**Materials provided**:
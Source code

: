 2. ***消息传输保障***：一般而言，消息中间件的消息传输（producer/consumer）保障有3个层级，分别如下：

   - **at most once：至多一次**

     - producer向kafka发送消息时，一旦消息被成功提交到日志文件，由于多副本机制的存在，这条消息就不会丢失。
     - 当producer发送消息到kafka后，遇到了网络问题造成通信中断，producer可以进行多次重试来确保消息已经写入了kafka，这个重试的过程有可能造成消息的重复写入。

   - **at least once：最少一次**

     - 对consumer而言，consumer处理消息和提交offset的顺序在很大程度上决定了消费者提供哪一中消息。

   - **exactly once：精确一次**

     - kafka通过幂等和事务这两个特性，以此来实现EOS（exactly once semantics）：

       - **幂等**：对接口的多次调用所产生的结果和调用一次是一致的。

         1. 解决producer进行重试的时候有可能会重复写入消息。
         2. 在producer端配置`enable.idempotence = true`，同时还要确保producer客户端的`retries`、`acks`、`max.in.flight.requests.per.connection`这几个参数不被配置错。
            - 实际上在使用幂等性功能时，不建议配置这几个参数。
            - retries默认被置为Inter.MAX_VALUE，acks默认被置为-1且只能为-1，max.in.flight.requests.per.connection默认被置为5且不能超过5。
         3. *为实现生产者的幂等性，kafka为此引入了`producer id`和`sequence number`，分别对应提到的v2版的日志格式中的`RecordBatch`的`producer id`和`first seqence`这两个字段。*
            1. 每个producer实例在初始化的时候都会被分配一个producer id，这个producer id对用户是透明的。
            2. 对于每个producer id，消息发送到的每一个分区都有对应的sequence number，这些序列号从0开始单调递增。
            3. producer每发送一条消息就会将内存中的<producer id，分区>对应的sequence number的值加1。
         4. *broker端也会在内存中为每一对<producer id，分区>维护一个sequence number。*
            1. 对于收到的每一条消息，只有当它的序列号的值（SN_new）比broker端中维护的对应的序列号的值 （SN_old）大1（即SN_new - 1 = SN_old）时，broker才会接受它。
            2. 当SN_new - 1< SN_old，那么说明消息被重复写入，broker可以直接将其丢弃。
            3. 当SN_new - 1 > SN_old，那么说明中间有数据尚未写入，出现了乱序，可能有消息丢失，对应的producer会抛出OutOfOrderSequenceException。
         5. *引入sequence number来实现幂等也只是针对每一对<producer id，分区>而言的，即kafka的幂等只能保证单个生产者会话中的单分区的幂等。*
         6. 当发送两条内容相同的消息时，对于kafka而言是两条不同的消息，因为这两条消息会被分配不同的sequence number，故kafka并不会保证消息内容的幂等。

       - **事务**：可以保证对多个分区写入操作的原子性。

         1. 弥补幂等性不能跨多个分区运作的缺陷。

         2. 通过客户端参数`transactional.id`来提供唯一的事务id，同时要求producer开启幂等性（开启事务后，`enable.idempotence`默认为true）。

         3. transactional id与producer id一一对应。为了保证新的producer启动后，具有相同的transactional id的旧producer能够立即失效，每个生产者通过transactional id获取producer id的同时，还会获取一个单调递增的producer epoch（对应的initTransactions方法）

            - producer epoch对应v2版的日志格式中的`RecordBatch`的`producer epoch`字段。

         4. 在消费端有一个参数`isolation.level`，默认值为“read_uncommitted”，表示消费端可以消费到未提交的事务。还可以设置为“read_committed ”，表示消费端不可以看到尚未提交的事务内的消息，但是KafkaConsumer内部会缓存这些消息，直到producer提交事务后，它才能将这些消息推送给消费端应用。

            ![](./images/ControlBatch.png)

**Your objective**: Count how many lines in the entries above hold the word "idempotence". Give that number by itself.

**Answer for this exercise**: 2